====== STUDY MATERIAL ======

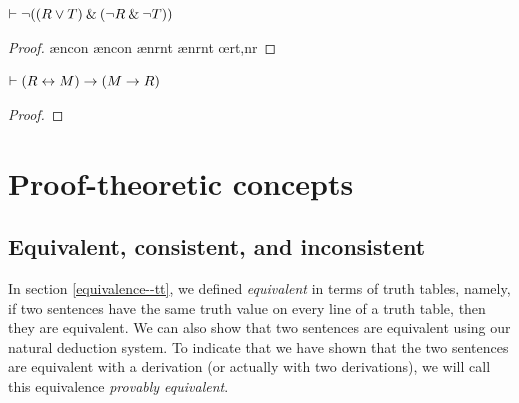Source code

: {{{{{{{{{\begin{small}
\begin{earg}
\noindent\begin{minipage}{0.99\textwidth}
\item $\proves \enot((R \eor T) \eand (\enot R  \eand \enot T))$
\begin{proof}
\open
         \as{}
         \ae{ncon}
         \ae{ncon}
         \ae{nrnt}
         \ae{nrnt}
         \oe{rt,nr}
\close
{} 
\end{proof}
\medskip
\end{minipage}

\noindent\begin{minipage}{0.99\textwidth}
\item $\proves (R \eiff M) \eif (M \eif R)$
\begin{proof}
\open
         \as{}
        	\open
        	 \as{}
        	 
        \close
         
\close
{} 
\end{proof}
\medskip
\end{minipage}

\end{earg}
\end{small}




\chapter{Proof-theoretic concepts}\label{s:ProofTheoreticConcepts}


\section{Equivalent, consistent, and inconsistent}

In section \ref{equivalence--tt}, we defined \textit{equivalent} in terms of truth tables, namely, if two sentences have the same truth value on every line of a truth table, then they are equivalent. We can also show that two sentences are equivalent using our natural deduction system. To indicate that we have shown that the two sentences are equivalent with a derivation (or actually with two derivations), we will call this equivalence \textit{provably equivalent}. 

}}}}}}}}}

======

→ **WORK ORDER**
Repeat the records exactly, without the pictures.

→ **RESULT**
Source code

: {{{{{{{{{\begin{small}
\begin{earg}
\noindent\begin{minipage}{0.99\textwidth}
\item $\proves \enot((R \eor T) \eand (\enot R  \eand \enot T))$
\begin{proof}
\open
         \as{}
         \ae{ncon}
         \ae{ncon}
         \ae{nrnt}
         \ae{nrnt}
         \oe{rt,nr}
\close
{} 
\end{proof}
\medskip
\end{minipage}

\noindent\begin{minipage}{0.99\textwidth}
\item $\proves (R \eiff M) \eif (M \eif R)$
\begin{proof}
\open
         \as{}
        	\open
        	 \as{}
        	 
        \close
         
\close
{} 
\end{proof}
\medskip
\end{minipage}

\end{earg}
\end{small}




\chapter{Proof-theoretic concepts}\label{s:ProofTheoreticConcepts}


\section{Equivalent, consistent, and inconsistent}

In section \ref{equivalence--tt}, we defined \textit{equivalent} in terms of truth tables, namely, if two sentences have the same truth value on every line of a truth table, then they are equivalent. We can also show that two sentences are equivalent using our natural deduction system. To indicate that we have shown that the two sentences are equivalent with a derivation (or actually with two derivations), we will call this equivalence \textit{provably equivalent}. 

}}}}}}}}}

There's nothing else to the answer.